▶ **Task prompt**
Begin at the top of the records below and print each line exactly until the line containing "## Parameters" has been printed; any pictures are to be left out.

Start of Data provided

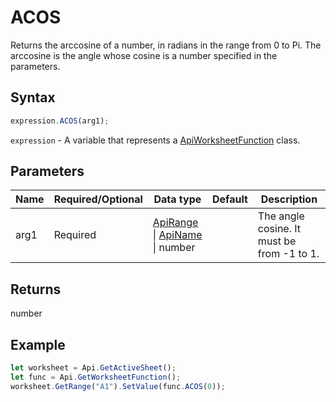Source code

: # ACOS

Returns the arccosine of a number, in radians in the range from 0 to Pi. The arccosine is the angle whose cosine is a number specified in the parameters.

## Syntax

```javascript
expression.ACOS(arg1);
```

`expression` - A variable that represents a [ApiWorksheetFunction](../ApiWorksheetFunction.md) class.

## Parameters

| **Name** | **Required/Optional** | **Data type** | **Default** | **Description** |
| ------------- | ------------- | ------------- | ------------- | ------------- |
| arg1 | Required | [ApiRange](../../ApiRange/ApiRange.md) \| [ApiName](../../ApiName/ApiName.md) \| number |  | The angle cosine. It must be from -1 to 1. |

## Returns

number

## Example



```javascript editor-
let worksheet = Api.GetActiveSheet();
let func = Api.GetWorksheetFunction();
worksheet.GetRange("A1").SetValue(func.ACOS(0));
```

End of Data provided

▶ **Exercise response**
Source code

: # ACOS

Returns the arccosine of a number, in radians in the range from 0 to Pi. The arccosine is the angle whose cosine is a number specified in the parameters.

## Syntax

```javascript
expression.ACOS(arg1);
```

`expression` - A variable that represents a [ApiWorksheetFunction](../ApiWorksheetFunction.md) class.

## Parameters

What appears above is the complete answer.